• _Assigned task_
The span to copy runs from the line containing "all major entities" to the last line below. Copy it exactly, with nothing else.

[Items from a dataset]
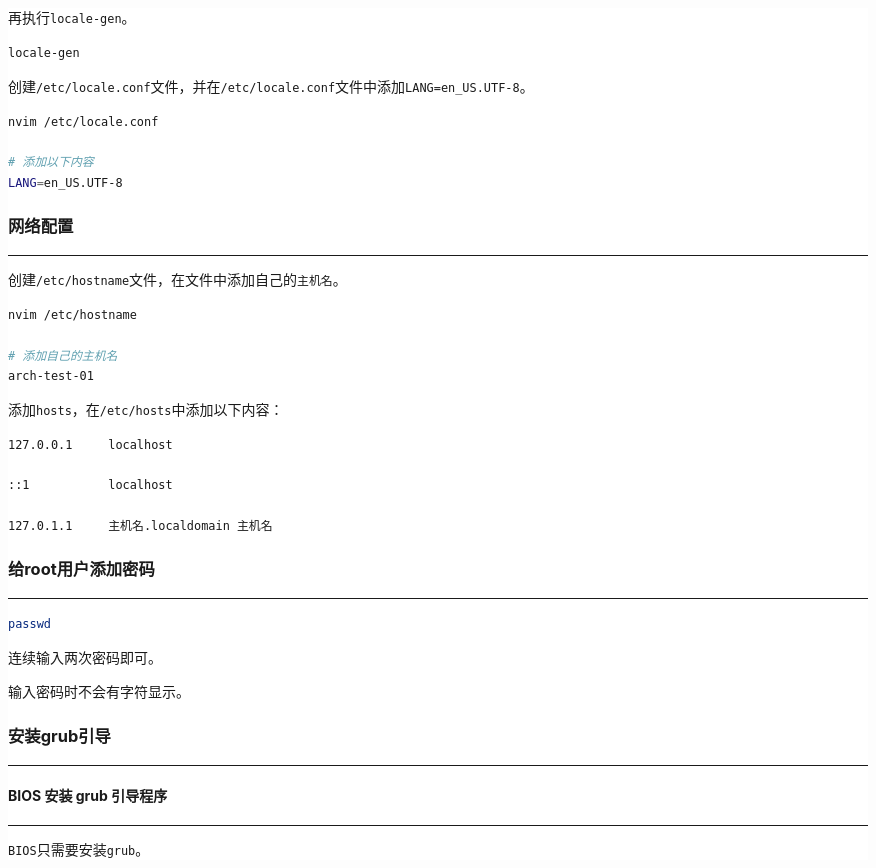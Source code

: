 再执行`locale-gen`。

```sh
locale-gen
```

创建`/etc/locale.conf`文件，并在`/etc/locale.conf`文件中添加`LANG=en_US.UTF-8`。

```sh
nvim /etc/locale.conf

# 添加以下内容
LANG=en_US.UTF-8
```

### 网络配置

---

创建`/etc/hostname`文件，在文件中添加自己的`主机名`。

```sh
nvim /etc/hostname

# 添加自己的主机名
arch-test-01
```

添加`hosts`，在`/etc/hosts`中添加以下内容：

```sh
127.0.0.1     localhost

::1           localhost

127.0.1.1     主机名.localdomain 主机名
```

### 给root用户添加密码

---

```sh
passwd
```
连续输入两次密码即可。

输入密码时不会有字符显示。

### 安装grub引导

---

#### BIOS 安装 grub 引导程序

---

`BIOS`只需要安装`grub`。
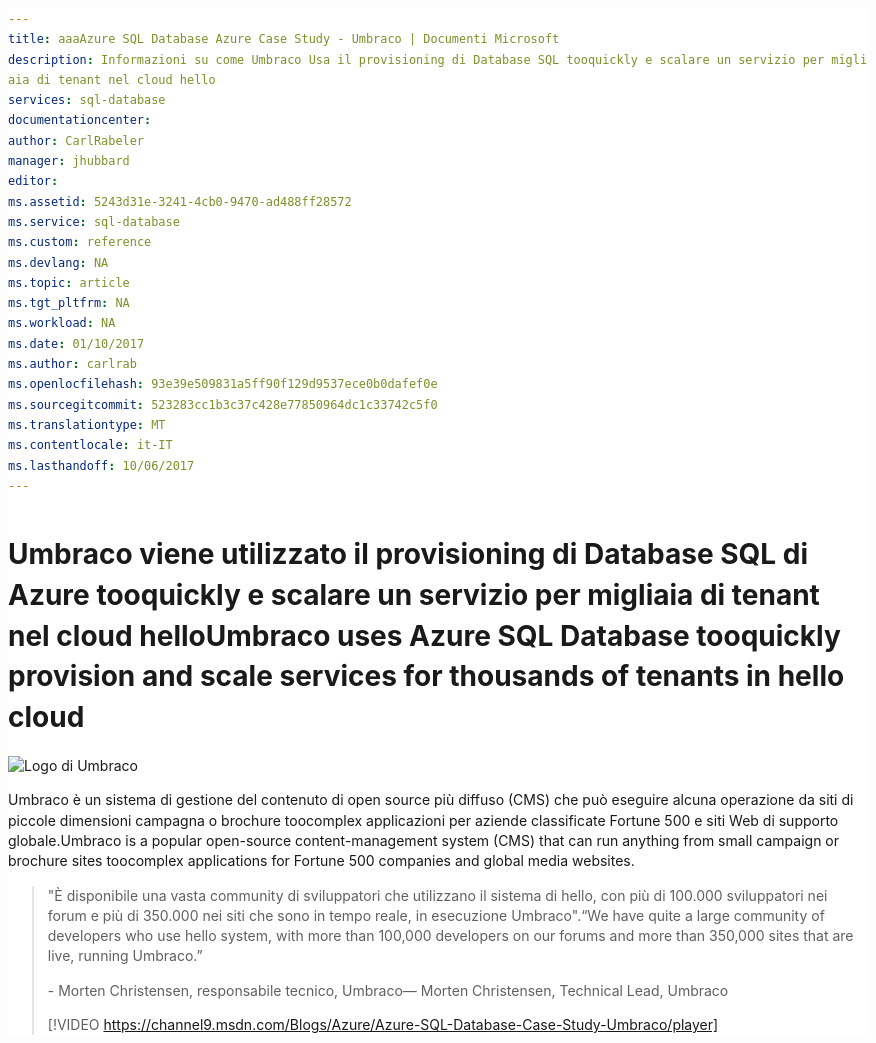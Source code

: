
 ```yaml
---
title: aaaAzure SQL Database Azure Case Study - Umbraco | Documenti Microsoft
description: Informazioni su come Umbraco Usa il provisioning di Database SQL tooquickly e scalare un servizio per migliaia di tenant nel cloud hello
services: sql-database
documentationcenter: 
author: CarlRabeler
manager: jhubbard
editor: 
ms.assetid: 5243d31e-3241-4cb0-9470-ad488ff28572
ms.service: sql-database
ms.custom: reference
ms.devlang: NA
ms.topic: article
ms.tgt_pltfrm: NA
ms.workload: NA
ms.date: 01/10/2017
ms.author: carlrab
ms.openlocfilehash: 93e39e509831a5ff90f129d9537ece0b0dafef0e
ms.sourcegitcommit: 523283cc1b3c37c428e77850964dc1c33742c5f0
ms.translationtype: MT
ms.contentlocale: it-IT
ms.lasthandoff: 10/06/2017
---
```

# <a name="umbraco-uses-azure-sql-database-tooquickly-provision-and-scale-services-for-thousands-of-tenants-in-hello-cloud"></a><span data-ttu-id="03b9c-103">Umbraco viene utilizzato il provisioning di Database SQL di Azure tooquickly e scalare un servizio per migliaia di tenant nel cloud hello</span><span class="sxs-lookup"><span data-stu-id="03b9c-103">Umbraco uses Azure SQL Database tooquickly provision and scale services for thousands of tenants in hello cloud</span></span>
![Logo di Umbraco](./media/sql-database-implementation-umbraco/umbracologo.png)

<span data-ttu-id="03b9c-105">Umbraco è un sistema di gestione del contenuto di open source più diffuso (CMS) che può eseguire alcuna operazione da siti di piccole dimensioni campagna o brochure toocomplex applicazioni per aziende classificate Fortune 500 e siti Web di supporto globale.</span><span class="sxs-lookup"><span data-stu-id="03b9c-105">Umbraco is a popular open-source content-management system (CMS) that can run anything from small campaign or brochure sites toocomplex applications for Fortune 500 companies and global media websites.</span></span> 

> <span data-ttu-id="03b9c-106">"È disponibile una vasta community di sviluppatori che utilizzano il sistema di hello, con più di 100.000 sviluppatori nei forum e più di 350.000 nei siti che sono in tempo reale, in esecuzione Umbraco".</span><span class="sxs-lookup"><span data-stu-id="03b9c-106">“We have quite a large community of developers who use hello system, with more than 100,000 developers on our forums and more than 350,000 sites that are live, running Umbraco.”</span></span>
> 
> <span data-ttu-id="03b9c-107">- Morten Christensen, responsabile tecnico, Umbraco</span><span class="sxs-lookup"><span data-stu-id="03b9c-107">— Morten Christensen, Technical Lead, Umbraco</span></span>
> 
> [!VIDEO https://channel9.msdn.com/Blogs/Azure/Azure-SQL-Database-Case-Study-Umbraco/player]
> 
> 

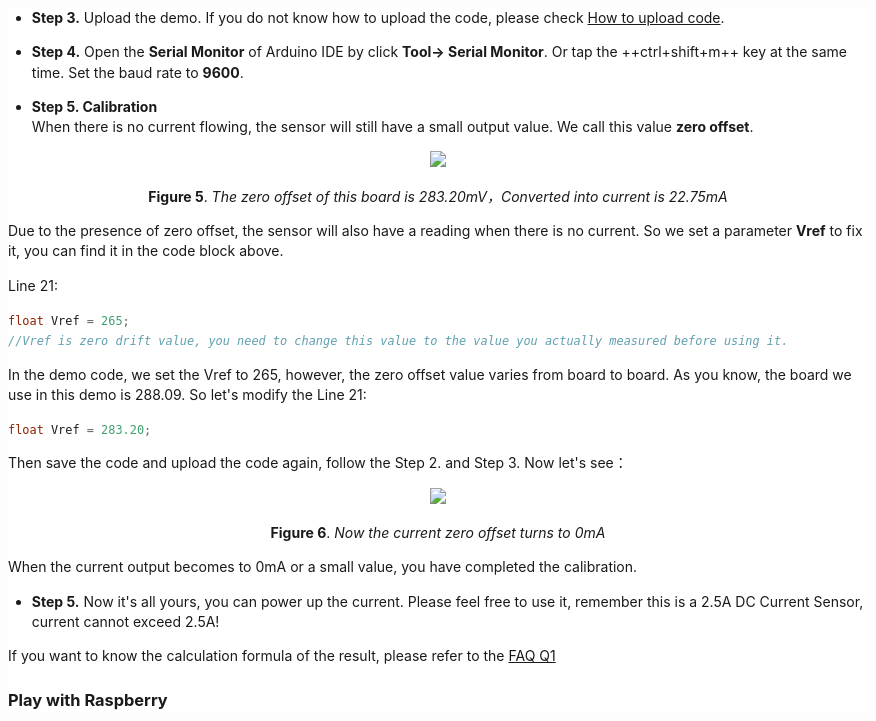 
- **Step 3.** Upload the demo. If you do not know how to upload the code, please check [How to upload code](https://wiki.seeedstudio.com/Upload_Code/).

- **Step 4.** Open the **Serial Monitor** of Arduino IDE by click **Tool-> Serial Monitor**. Or tap the ++ctrl+shift+m++ key at the same time. Set the baud rate to **9600**.

- **Step 5. Calibration**  
        When there is no current flowing, the sensor will still have a small output value. We call this value **zero offset**. 


<div align="center">
<figure>
  <p style=":center"><a href="https://files.seeedstudio.com/wiki/Grove-2.5A_DC_Current_Sensor-ACS70331/img/ca.jpg" target="_blank"><img src="https://files.seeedstudio.com/wiki/Grove-2.5A_DC_Current_Sensor-ACS70331/img/ca.jpg" /></a></p>
  <figcaption><b>Figure 5</b>. <i>The zero offset of this board is 283.20mV，Converted into current is 22.75mA</i></figcaption>
</figure>
</div>


Due to the presence of zero offset, the sensor will also have a reading when there is no current. So we set a parameter **Vref** to fix it, you can find it in the code block above.

Line 21:
```C++
float Vref = 265;  
//Vref is zero drift value, you need to change this value to the value you actually measured before using it.
```

In the demo code, we set the Vref to 265, however, the zero offset value varies from board to board. As you know, the board we use in this demo is 288.09. So let's modify the Line 21:

```C++
float Vref = 283.20;
```

Then save the code and upload the code again, follow the Step 2. and Step 3. Now let's see：


<div align="center">
<figure>
  <p style=":center"><a href="https://files.seeedstudio.com/wiki/Grove-2.5A_DC_Current_Sensor-ACS70331/img/afca.jpg" target="_blank"><img src="https://files.seeedstudio.com/wiki/Grove-2.5A_DC_Current_Sensor-ACS70331/img/afca.jpg" /></a></p>
  <figcaption><b>Figure 6</b>. <i>Now the current zero offset turns to 0mA</i></figcaption>
</figure>
</div>


When the current output becomes to 0mA or a small value, you have completed the calibration.


- **Step 5.** Now it's all yours, you can power up the current. Please feel free to use it, remember this is a 2.5A DC Current Sensor, current cannot exceed 2.5A!  
 
If you want to know the calculation formula of the result, please refer to the [FAQ Q1](#faq)




### Play with Raspberry
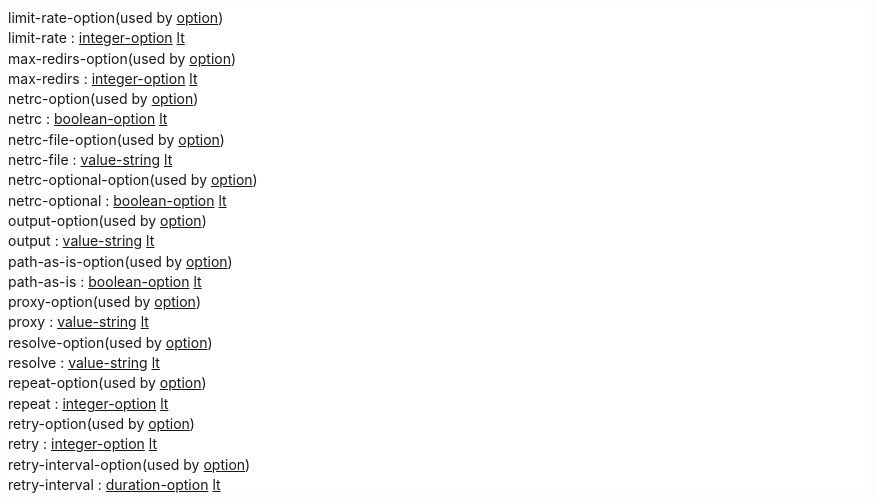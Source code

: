 <div class="grammar-rule"><div class="grammar-rule-declaration"><span class="grammar-rule-id" id="limit-rate-option">limit-rate-option</span><span class="grammar-usedby">(used by <a href="#option">option</a>)</span></div><div class="grammar-rule-expression"><span class="grammar-literal">limit-rate</span>&nbsp;<span class="grammar-literal">:</span>&nbsp;<a href="#integer-option">integer-option</a>&nbsp;<a href="#lt">lt</a></div></div>
<div class="grammar-rule"><div class="grammar-rule-declaration"><span class="grammar-rule-id" id="max-redirs-option">max-redirs-option</span><span class="grammar-usedby">(used by <a href="#option">option</a>)</span></div><div class="grammar-rule-expression"><span class="grammar-literal">max-redirs</span>&nbsp;<span class="grammar-literal">:</span>&nbsp;<a href="#integer-option">integer-option</a>&nbsp;<a href="#lt">lt</a></div></div>
<div class="grammar-rule"><div class="grammar-rule-declaration"><span class="grammar-rule-id" id="netrc-option">netrc-option</span><span class="grammar-usedby">(used by <a href="#option">option</a>)</span></div><div class="grammar-rule-expression"><span class="grammar-literal">netrc</span>&nbsp;<span class="grammar-literal">:</span>&nbsp;<a href="#boolean-option">boolean-option</a>&nbsp;<a href="#lt">lt</a></div></div>
<div class="grammar-rule"><div class="grammar-rule-declaration"><span class="grammar-rule-id" id="netrc-file-option">netrc-file-option</span><span class="grammar-usedby">(used by <a href="#option">option</a>)</span></div><div class="grammar-rule-expression"><span class="grammar-literal">netrc-file</span>&nbsp;<span class="grammar-literal">:</span>&nbsp;<a href="#value-string">value-string</a>&nbsp;<a href="#lt">lt</a></div></div>
<div class="grammar-rule"><div class="grammar-rule-declaration"><span class="grammar-rule-id" id="netrc-optional-option">netrc-optional-option</span><span class="grammar-usedby">(used by <a href="#option">option</a>)</span></div><div class="grammar-rule-expression"><span class="grammar-literal">netrc-optional</span>&nbsp;<span class="grammar-literal">:</span>&nbsp;<a href="#boolean-option">boolean-option</a>&nbsp;<a href="#lt">lt</a></div></div>
<div class="grammar-rule"><div class="grammar-rule-declaration"><span class="grammar-rule-id" id="output-option">output-option</span><span class="grammar-usedby">(used by <a href="#option">option</a>)</span></div><div class="grammar-rule-expression"><span class="grammar-literal">output</span>&nbsp;<span class="grammar-literal">:</span>&nbsp;<a href="#value-string">value-string</a>&nbsp;<a href="#lt">lt</a></div></div>
<div class="grammar-rule"><div class="grammar-rule-declaration"><span class="grammar-rule-id" id="path-as-is-option">path-as-is-option</span><span class="grammar-usedby">(used by <a href="#option">option</a>)</span></div><div class="grammar-rule-expression"><span class="grammar-literal">path-as-is</span>&nbsp;<span class="grammar-literal">:</span>&nbsp;<a href="#boolean-option">boolean-option</a>&nbsp;<a href="#lt">lt</a></div></div>
<div class="grammar-rule"><div class="grammar-rule-declaration"><span class="grammar-rule-id" id="proxy-option">proxy-option</span><span class="grammar-usedby">(used by <a href="#option">option</a>)</span></div><div class="grammar-rule-expression"><span class="grammar-literal">proxy</span>&nbsp;<span class="grammar-literal">:</span>&nbsp;<a href="#value-string">value-string</a>&nbsp;<a href="#lt">lt</a></div></div>
<div class="grammar-rule"><div class="grammar-rule-declaration"><span class="grammar-rule-id" id="resolve-option">resolve-option</span><span class="grammar-usedby">(used by <a href="#option">option</a>)</span></div><div class="grammar-rule-expression"><span class="grammar-literal">resolve</span>&nbsp;<span class="grammar-literal">:</span>&nbsp;<a href="#value-string">value-string</a>&nbsp;<a href="#lt">lt</a></div></div>
<div class="grammar-rule"><div class="grammar-rule-declaration"><span class="grammar-rule-id" id="repeat-option">repeat-option</span><span class="grammar-usedby">(used by <a href="#option">option</a>)</span></div><div class="grammar-rule-expression"><span class="grammar-literal">repeat</span>&nbsp;<span class="grammar-literal">:</span>&nbsp;<a href="#integer-option">integer-option</a>&nbsp;<a href="#lt">lt</a></div></div>
<div class="grammar-rule"><div class="grammar-rule-declaration"><span class="grammar-rule-id" id="retry-option">retry-option</span><span class="grammar-usedby">(used by <a href="#option">option</a>)</span></div><div class="grammar-rule-expression"><span class="grammar-literal">retry</span>&nbsp;<span class="grammar-literal">:</span>&nbsp;<a href="#integer-option">integer-option</a>&nbsp;<a href="#lt">lt</a></div></div>
<div class="grammar-rule"><div class="grammar-rule-declaration"><span class="grammar-rule-id" id="retry-interval-option">retry-interval-option</span><span class="grammar-usedby">(used by <a href="#option">option</a>)</span></div><div class="grammar-rule-expression"><span class="grammar-literal">retry-interval</span>&nbsp;<span class="grammar-literal">:</span>&nbsp;<a href="#duration-option">duration-option</a>&nbsp;<a href="#lt">lt</a></div></div>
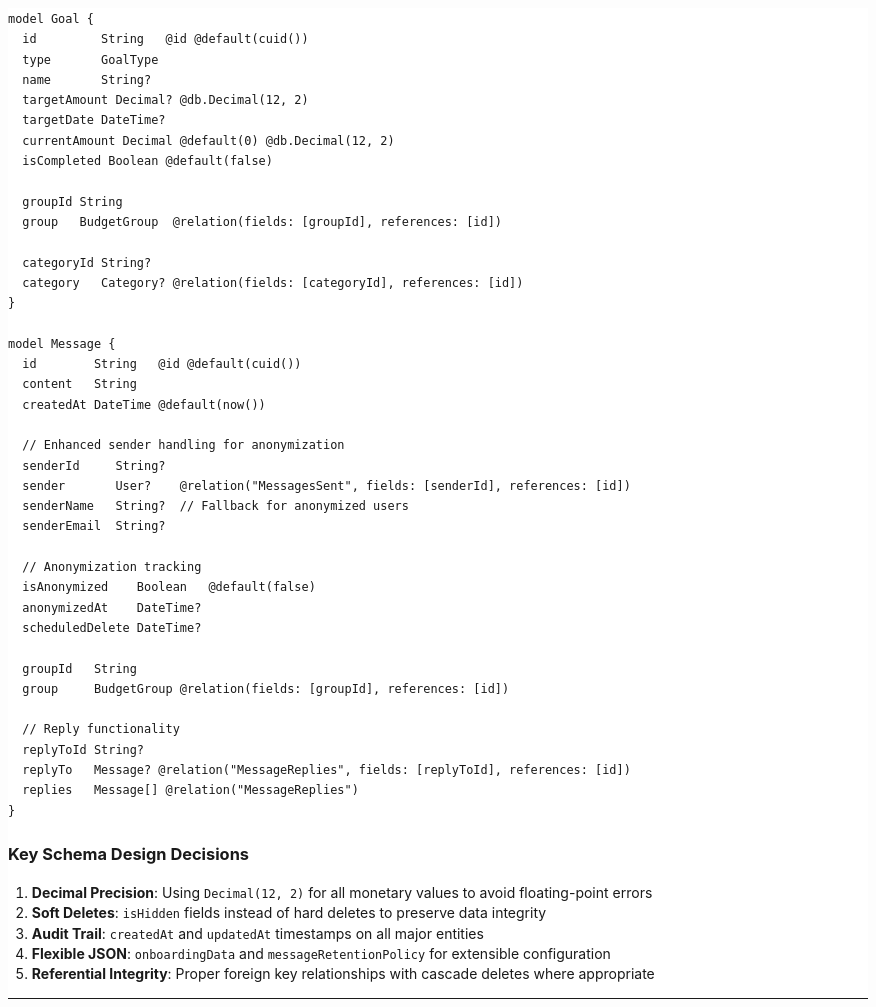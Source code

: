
 ```prisma
model Goal {
  id         String   @id @default(cuid())
  type       GoalType
  name       String?
  targetAmount Decimal? @db.Decimal(12, 2)
  targetDate DateTime?
  currentAmount Decimal @default(0) @db.Decimal(12, 2)
  isCompleted Boolean @default(false)

  groupId String
  group   BudgetGroup  @relation(fields: [groupId], references: [id])

  categoryId String?
  category   Category? @relation(fields: [categoryId], references: [id])
}

model Message {
  id        String   @id @default(cuid())
  content   String
  createdAt DateTime @default(now())
  
  // Enhanced sender handling for anonymization
  senderId     String?
  sender       User?    @relation("MessagesSent", fields: [senderId], references: [id])
  senderName   String?  // Fallback for anonymized users
  senderEmail  String?
  
  // Anonymization tracking
  isAnonymized    Boolean   @default(false)
  anonymizedAt    DateTime?
  scheduledDelete DateTime?

  groupId   String
  group     BudgetGroup @relation(fields: [groupId], references: [id])

  // Reply functionality
  replyToId String?
  replyTo   Message? @relation("MessageReplies", fields: [replyToId], references: [id])
  replies   Message[] @relation("MessageReplies")
}
```

### Key Schema Design Decisions

1. **Decimal Precision**: Using `Decimal(12, 2)` for all monetary values to avoid floating-point errors
2. **Soft Deletes**: `isHidden` fields instead of hard deletes to preserve data integrity
3. **Audit Trail**: `createdAt` and `updatedAt` timestamps on all major entities
4. **Flexible JSON**: `onboardingData` and `messageRetentionPolicy` for extensible configuration
5. **Referential Integrity**: Proper foreign key relationships with cascade deletes where appropriate

---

• _Answer for the task_
3. **Audit Trail**: `createdAt` and `updatedAt` timestamps on all major entities
4. **Flexible JSON**: `onboardingData` and `messageRetentionPolicy` for extensible configuration
5. **Referential Integrity**: Proper foreign key relationships with cascade deletes where appropriate

---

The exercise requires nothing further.